Provided information:
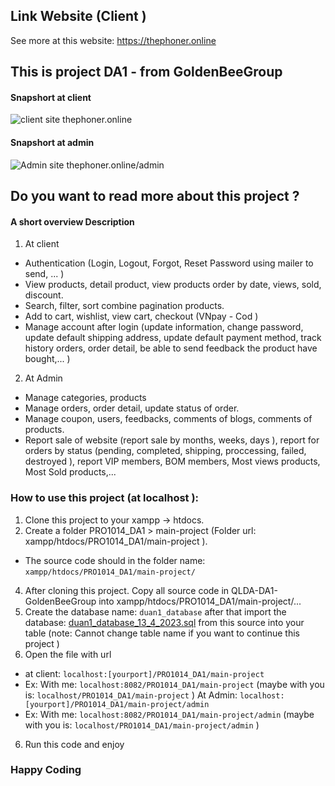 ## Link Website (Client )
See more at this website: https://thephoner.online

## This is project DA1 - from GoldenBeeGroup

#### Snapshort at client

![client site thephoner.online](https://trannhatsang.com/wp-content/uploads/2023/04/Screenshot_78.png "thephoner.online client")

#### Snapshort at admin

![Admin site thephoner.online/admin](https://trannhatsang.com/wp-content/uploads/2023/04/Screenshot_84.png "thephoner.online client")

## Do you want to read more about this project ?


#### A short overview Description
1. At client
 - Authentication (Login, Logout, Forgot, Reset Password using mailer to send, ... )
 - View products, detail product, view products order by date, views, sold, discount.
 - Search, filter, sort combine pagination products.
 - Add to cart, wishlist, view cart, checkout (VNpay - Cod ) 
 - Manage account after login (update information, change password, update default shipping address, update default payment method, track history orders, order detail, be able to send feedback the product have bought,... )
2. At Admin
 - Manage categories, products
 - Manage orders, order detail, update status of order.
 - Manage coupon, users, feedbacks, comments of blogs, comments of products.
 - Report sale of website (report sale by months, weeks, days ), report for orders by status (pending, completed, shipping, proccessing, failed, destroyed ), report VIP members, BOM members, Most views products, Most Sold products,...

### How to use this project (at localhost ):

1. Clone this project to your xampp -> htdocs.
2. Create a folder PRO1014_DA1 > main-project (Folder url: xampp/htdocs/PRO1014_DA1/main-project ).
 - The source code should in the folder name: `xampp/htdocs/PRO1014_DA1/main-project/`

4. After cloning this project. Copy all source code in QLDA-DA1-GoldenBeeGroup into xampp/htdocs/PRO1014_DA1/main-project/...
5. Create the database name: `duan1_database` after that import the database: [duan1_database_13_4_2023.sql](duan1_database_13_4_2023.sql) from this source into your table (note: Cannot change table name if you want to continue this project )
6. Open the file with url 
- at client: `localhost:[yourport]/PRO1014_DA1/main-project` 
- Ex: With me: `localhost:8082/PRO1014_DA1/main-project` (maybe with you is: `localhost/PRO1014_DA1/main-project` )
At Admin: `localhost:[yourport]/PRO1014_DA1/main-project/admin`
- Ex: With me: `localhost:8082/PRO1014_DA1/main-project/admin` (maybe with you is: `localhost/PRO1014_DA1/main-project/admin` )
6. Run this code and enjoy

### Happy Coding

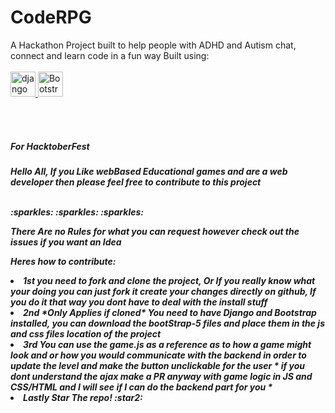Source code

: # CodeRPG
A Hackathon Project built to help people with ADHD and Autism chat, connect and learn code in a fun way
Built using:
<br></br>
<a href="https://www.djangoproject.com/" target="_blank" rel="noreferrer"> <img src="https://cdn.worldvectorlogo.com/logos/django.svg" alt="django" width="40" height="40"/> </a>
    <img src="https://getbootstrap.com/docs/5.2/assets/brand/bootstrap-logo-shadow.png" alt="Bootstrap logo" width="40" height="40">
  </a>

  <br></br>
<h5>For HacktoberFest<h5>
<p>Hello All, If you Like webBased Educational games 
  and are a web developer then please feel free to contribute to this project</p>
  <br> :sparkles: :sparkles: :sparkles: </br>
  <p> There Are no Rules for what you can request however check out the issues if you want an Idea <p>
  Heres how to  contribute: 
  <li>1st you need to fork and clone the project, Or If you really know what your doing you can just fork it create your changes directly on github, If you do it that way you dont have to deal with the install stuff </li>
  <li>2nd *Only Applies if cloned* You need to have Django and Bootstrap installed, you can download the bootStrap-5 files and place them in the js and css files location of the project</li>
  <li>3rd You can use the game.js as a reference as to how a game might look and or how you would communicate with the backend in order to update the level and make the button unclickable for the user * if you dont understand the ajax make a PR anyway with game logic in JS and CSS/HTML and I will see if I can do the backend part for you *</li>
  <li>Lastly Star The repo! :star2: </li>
* * *
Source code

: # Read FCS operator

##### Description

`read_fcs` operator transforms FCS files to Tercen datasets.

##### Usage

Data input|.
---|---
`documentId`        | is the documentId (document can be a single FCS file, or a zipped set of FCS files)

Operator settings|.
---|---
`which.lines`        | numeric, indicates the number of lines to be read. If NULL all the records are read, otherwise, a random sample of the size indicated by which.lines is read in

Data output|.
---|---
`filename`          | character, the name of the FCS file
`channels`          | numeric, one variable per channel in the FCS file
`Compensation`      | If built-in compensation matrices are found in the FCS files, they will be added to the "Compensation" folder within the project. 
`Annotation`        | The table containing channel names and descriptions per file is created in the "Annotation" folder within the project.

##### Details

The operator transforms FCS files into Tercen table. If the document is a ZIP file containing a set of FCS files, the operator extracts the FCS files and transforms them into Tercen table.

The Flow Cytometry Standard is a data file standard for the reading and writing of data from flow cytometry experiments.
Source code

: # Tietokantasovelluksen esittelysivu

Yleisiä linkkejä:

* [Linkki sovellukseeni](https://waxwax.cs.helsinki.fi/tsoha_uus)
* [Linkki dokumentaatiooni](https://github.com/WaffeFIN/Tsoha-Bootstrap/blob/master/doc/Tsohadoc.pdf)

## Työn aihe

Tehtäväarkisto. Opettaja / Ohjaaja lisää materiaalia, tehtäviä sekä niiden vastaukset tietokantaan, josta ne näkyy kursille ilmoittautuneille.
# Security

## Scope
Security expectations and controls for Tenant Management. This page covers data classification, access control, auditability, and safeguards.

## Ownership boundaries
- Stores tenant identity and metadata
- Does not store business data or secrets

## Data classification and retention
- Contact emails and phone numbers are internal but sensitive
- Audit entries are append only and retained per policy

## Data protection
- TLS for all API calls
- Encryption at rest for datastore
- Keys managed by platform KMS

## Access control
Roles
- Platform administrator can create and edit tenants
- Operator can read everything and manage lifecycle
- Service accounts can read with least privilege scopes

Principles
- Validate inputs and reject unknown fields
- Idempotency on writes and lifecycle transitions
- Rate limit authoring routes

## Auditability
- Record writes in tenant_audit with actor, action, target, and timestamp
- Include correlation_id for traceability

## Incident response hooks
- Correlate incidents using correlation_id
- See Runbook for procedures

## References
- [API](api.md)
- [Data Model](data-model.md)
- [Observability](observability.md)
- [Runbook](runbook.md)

Assignment:
Output, from the data above, the lines from the line with "## Auditability" to the line with "- [Runbook](runbook.md)" exactly as they stand, both ends included and nothing else.

Output of the exercise:
## Auditability
- Record writes in tenant_audit with actor, action, target, and timestamp
- Include correlation_id for traceability

## Incident response hooks
- Correlate incidents using correlation_id
- See Runbook for procedures

## References
- [API](api.md)
- [Data Model](data-model.md)
- [Observability](observability.md)
- [Runbook](runbook.md)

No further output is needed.